Que dire de ça ? C'est calme. L'agneau. La chèvre et la prairie. Que dire ? Le temps fondu comme du fromage sous le soleil. L'inquiétude et le savoir du vécu. Du tant et tant vécu. Quand on réfléchit, ma foi, et bien on réfléchit. Il n'y a rien à dire d'autre. Si tu ne lis pas et que tu n'essaye pas, outre mesure, de comprendre ce que tu lis, tu ne parviendras pas à t'envoler, t'égayer et t'amuser. Car, là, entends-tu comme le petit essaye enfin d...e faire ses premiers pas. Quand bien même on a 80 ans, on peut toujours essayer de réapprendre ce que, lentement, on désapprend ou oublie. Et puis la joie toute menue de ce qui est comme une plume tendre, un oreiller tendre, une chair tendre, une peluche tendre, un sein tendre, une peau tendre. De plus en plus, l'envie nous prend de mettre les choses en place, et, de plus en plus aussi, conséquemment, les choses se ravivent en soi. On va remonter le toboggan. La colline était trop basse et, une fois à ses pieds, encore envieux de voir, de prolonger et de vivre plus, on la remonte. Cesser ? Comment ? Jamais ? L'ours qui vole a pris son envol, donc laissons-le et contemplons-le s'amuser au-dessus de sa banquise aimée. Comme il est joyeux l'ours, cinquantenaire pourtant mais toujours fringant. A quel prix ? Mais quel prix n'est pas à payer justement ? Maintenons je vous prie les arcades, maintenons je vous prie ces élévations, si personnelles soient-elles, tant qu'elles sont vertueuses, elles n'ont pas de prix. Moment total et intégral de gratuité : je t'offre, tu m'offres. Et mes mains te remercient bien. Tu es si mignon. Que la gentillesse du ciel et des gens te soit rendu : mystère et réalité si fondus l'un dans l'autre et qui tombent au creux des cuisses, ou des limaces, ou du ciel, ou des oies sauvages qui volent, ou des consolations qu'on nous donne, ou des douceurs qu'on nous fait. Et l'envol se fait, ce n'est plus un ours, c'est mille abeilles ! Ce n'est plus...

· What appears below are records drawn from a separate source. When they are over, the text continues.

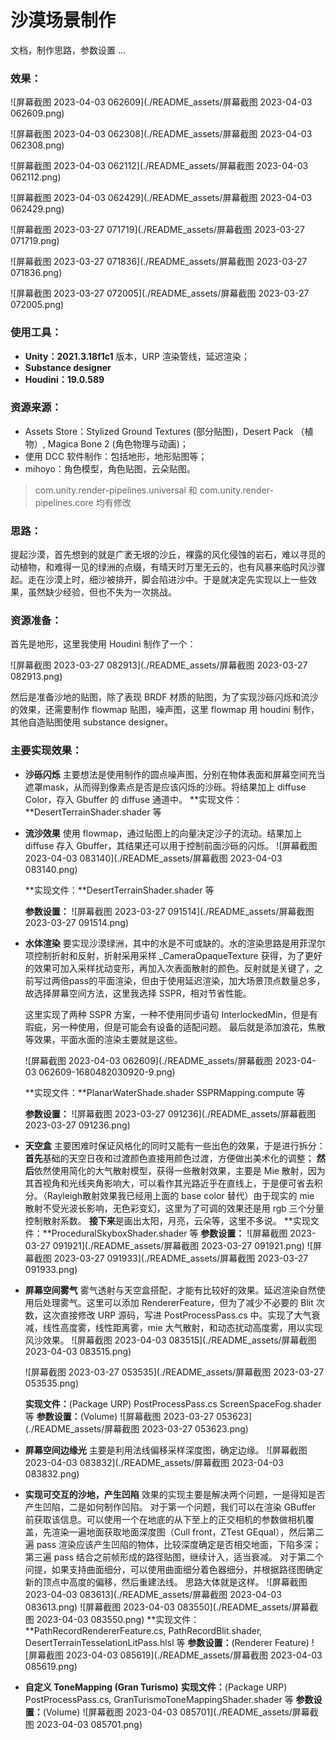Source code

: # 沙漠场景制作

文档，制作思路，参数设置 ...

### 效果：

![屏幕截图 2023-04-03 062609](./README_assets/屏幕截图 2023-04-03 062609.png)

![屏幕截图 2023-04-03 062308](./README_assets/屏幕截图 2023-04-03 062308.png)

![屏幕截图 2023-04-03 062112](./README_assets/屏幕截图 2023-04-03 062112.png)

![屏幕截图 2023-04-03 062429](./README_assets/屏幕截图 2023-04-03 062429.png)

![屏幕截图 2023-03-27 071719](./README_assets/屏幕截图 2023-03-27 071719.png)

![屏幕截图 2023-03-27 071836](./README_assets/屏幕截图 2023-03-27 071836.png)

![屏幕截图 2023-03-27 072005](./README_assets/屏幕截图 2023-03-27 072005.png)



### 使用工具：

- **Unity：2021.3.18f1c1** 版本，URP 渲染管线，延迟渲染；
- **Substance designer** 
- **Houdini：19.0.589**

### 资源来源：

- Assets Store：Stylized Ground Textures (部分贴图)，Desert Pack （植物）,
                            Magica Bone 2 (角色物理与动画)；
- 使用 DCC 软件制作：包括地形，地形贴图等；
- mihoyo：角色模型，角色贴图，云朵贴图。

> com.unity.render-pipelines.universal 和 com.unity.render-pipelines.core 均有修改

### 思路：

提起沙漠，首先想到的就是广袤无垠的沙丘，裸露的风化侵蚀的岩石，难以寻觅的动植物，和难得一见的绿洲的点缀，有晴天时万里无云的，也有风暴来临时风沙骤起。走在沙漠上时，细沙被排开，脚会陷进沙中。于是就决定先实现以上一些效果，虽然缺少经验，但也不失为一次挑战。

### 资源准备：

首先是地形，这里我使用 Houdini 制作了一个：

![屏幕截图 2023-03-27 082913](./README_assets/屏幕截图 2023-03-27 082913.png)

然后是准备沙地的贴图，除了表现 BRDF 材质的贴图，为了实现沙砾闪烁和流沙的效果，还需要制作 flowmap 贴图，噪声图，这里  flowmap 用 houdini 制作，其他自造贴图使用 substance designer。



### 主要实现效果：

- **沙砾闪烁**
  主要想法是使用制作的圆点噪声图，分别在物体表面和屏幕空间充当遮罩mask，从而得到像素点是否是应该闪烁的沙砾。将结果加上 diffuse Color，存入 Gbuffer 的 diffuse 通道中。
  **实现文件：**DesertTerrainShader.shader 等

- **流沙效果**
  使用 flowmap，通过贴图上的向量决定沙子的流动。结果加上 diffuse 存入 Gbuffer，其结果还可以用于控制前面沙砾的闪烁。
  ![屏幕截图 2023-04-03 083140](./README_assets/屏幕截图 2023-04-03 083140.png)

  **实现文件：**DesertTerrainShader.shader 等

  **参数设置：**
  ![屏幕截图 2023-03-27 091514](./README_assets/屏幕截图 2023-03-27 091514.png)

  

- **水体渲染**
  要实现沙漠绿洲，其中的水是不可或缺的。水的渲染思路是用菲涅尔项控制折射和反射，折射采用采样 _CameraOpaqueTexture 获得，为了更好 的效果可加入采样扰动变形，再加入次表面散射的颜色。反射就是关键了，之前写过两倍pass的平面渲染，但由于使用延迟渲染，加大场景顶点数量总多，故选择屏幕空间方法，这里我选择 SSPR，相对节省性能。

  
  这里实现了两种 SSPR 方案，一种不使用同步语句 InterlockedMin，但是有瑕疵，另一种使用，但是可能会有设备的适配问题。
  最后就是添加浪花，焦散等效果，平面水面的渲染主要就是这些。

  ![屏幕截图 2023-04-03 062609](./README_assets/屏幕截图 2023-04-03 062609-1680482030920-9.png)
  
  **实现文件：**PlanarWaterShade.shader  SSPRMapping.compute  等
  
  **参数设置：**
  ![屏幕截图 2023-03-27 091236](./README_assets/屏幕截图 2023-03-27 091236.png)
  
  
  
- **天空盒**
  主要困难时保证风格化的同时又能有一些出色的效果，于是进行拆分：
  **首先**基础的天空日夜和过渡颜色直接用颜色过渡，方便做出美术化的调整；
  **然后**依然使用简化的大气散射模型，获得一些散射效果，主要是 Mie 散射，因为其首视角和光线夹角影响大，可以看作其光路近乎在直线上，于是便可省去积分。（Rayleigh散射效果我已经用上面的 base color 替代）由于现实的 mie 散射不受光波长影响，无色彩变幻，这里为了可调的效果还是用 rgb 三个分量控制散射系数。
  **接下来**是画出太阳，月亮，云朵等，这里不多说。
  **实现文件：**ProceduralSkyboxShader.shader  等
  **参数设置：**
  ![屏幕截图 2023-03-27 091921](./README_assets/屏幕截图 2023-03-27 091921.png)
  ![屏幕截图 2023-03-27 091933](./README_assets/屏幕截图 2023-03-27 091933.png)

- **屏幕空间雾气**
  雾气透射与天空盒搭配，才能有比较好的效果。延迟渲染自然使用后处理雾气。这里可以添加 RendererFeature，但为了减少不必要的 Blit 次数，这次直接修改 URP 源码，写进 PostProcessPass.cs 中。实现了大气衰减，线性高度雾，线性距离雾，mie 大气散射，和动态扰动高度雾，用以实现风沙效果。
  ![屏幕截图 2023-04-03 083515](./README_assets/屏幕截图 2023-04-03 083515.png)
  
  ![屏幕截图 2023-03-27 053535](./README_assets/屏幕截图 2023-03-27 053535.png)
  
  **实现文件：**(Package URP) PostProcessPass.cs ScreenSpaceFog.shader 等
  **参数设置：**(Volume)
  ![屏幕截图 2023-03-27 053623](./README_assets/屏幕截图 2023-03-27 053623.png)
  
- **屏幕空间边缘光**
  主要是利用法线偏移采样深度图，确定边缘。
  ![屏幕截图 2023-04-03 083832](./README_assets/屏幕截图 2023-04-03 083832.png)
  
- **实现可交互的沙地，产生凹陷**
  效果的实现主要是解决两个问题，一是得知是否产生凹陷，二是如何制作凹陷。
  对于第一个问题，我们可以在渲染 GBuffer 前获取该信息。可以使用一个在地底的从下至上的正交相机的参数做相机覆盖，先渲染一遍地面获取地面深度图（Cull front，ZTest GEqual），然后第二遍 pass 渲染应该产生凹陷的物体，比较深度确定是否相交地面，下陷多深；第三遍 pass 结合之前帧形成的路径贴图，继续计入，适当衰减。
  对于第二个问提，如果支持曲面细分，可以使用曲面细分着色器细分，并根据路径图确定新的顶点中高度的偏移，然后重建法线。
  思路大体就是这样。
  ![屏幕截图 2023-04-03 083613](./README_assets/屏幕截图 2023-04-03 083613.png)
  ![屏幕截图 2023-04-03 083550](./README_assets/屏幕截图 2023-04-03 083550.png)
  **实现文件：**PathRecordRendererFeature.cs,  PathRecordBlit.shader, DesertTerrainTesselationLitPass.hlsl 等
  **参数设置：**(Renderer Feature)
  ![屏幕截图 2023-04-03 085619](./README_assets/屏幕截图 2023-04-03 085619.png)

- **自定义 ToneMapping (Gran Turismo)**
  **实现文件：**(Package URP) 
  PostProcessPass.cs, GranTurismoToneMappingShader.shader 等
  **参数设置：**(Volume)
  ![屏幕截图 2023-04-03 085701](./README_assets/屏幕截图 2023-04-03 085701.png)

On va ailleurs. L'est l'heure de voyager, et pas n'importe où. Faudra bien choisir. L'Amérique latine sans doute. Les abattements sont-ils passagers ? Faut-il résister au sommeil qu'on porte en soi ? Faut-il prendre un petit remontant ?
Bon, finalement, c'est aux champs qu'on préfèrera aller, au bord d'un ruisseau même si on voudrait écrire au bord de beaucoup de ruisseaux. La lettre écrite, on referme l'enveloppe. Elle est fondante comme la crème de l'éclair au chocolat, l'enveloppe est douce comme le nappage de ce dernier. Mais n'oublions jamais d'agir comme l'oiseau : il agite ses ailes. Aussi agitons-nous nous aussi. Mais mignonnement, comme quand on agite ses mains en éventail. Et ainsi on aura un goût de paradis sur terre. Avec tout, l'acceptation tour à tour sereine et énervée de tout.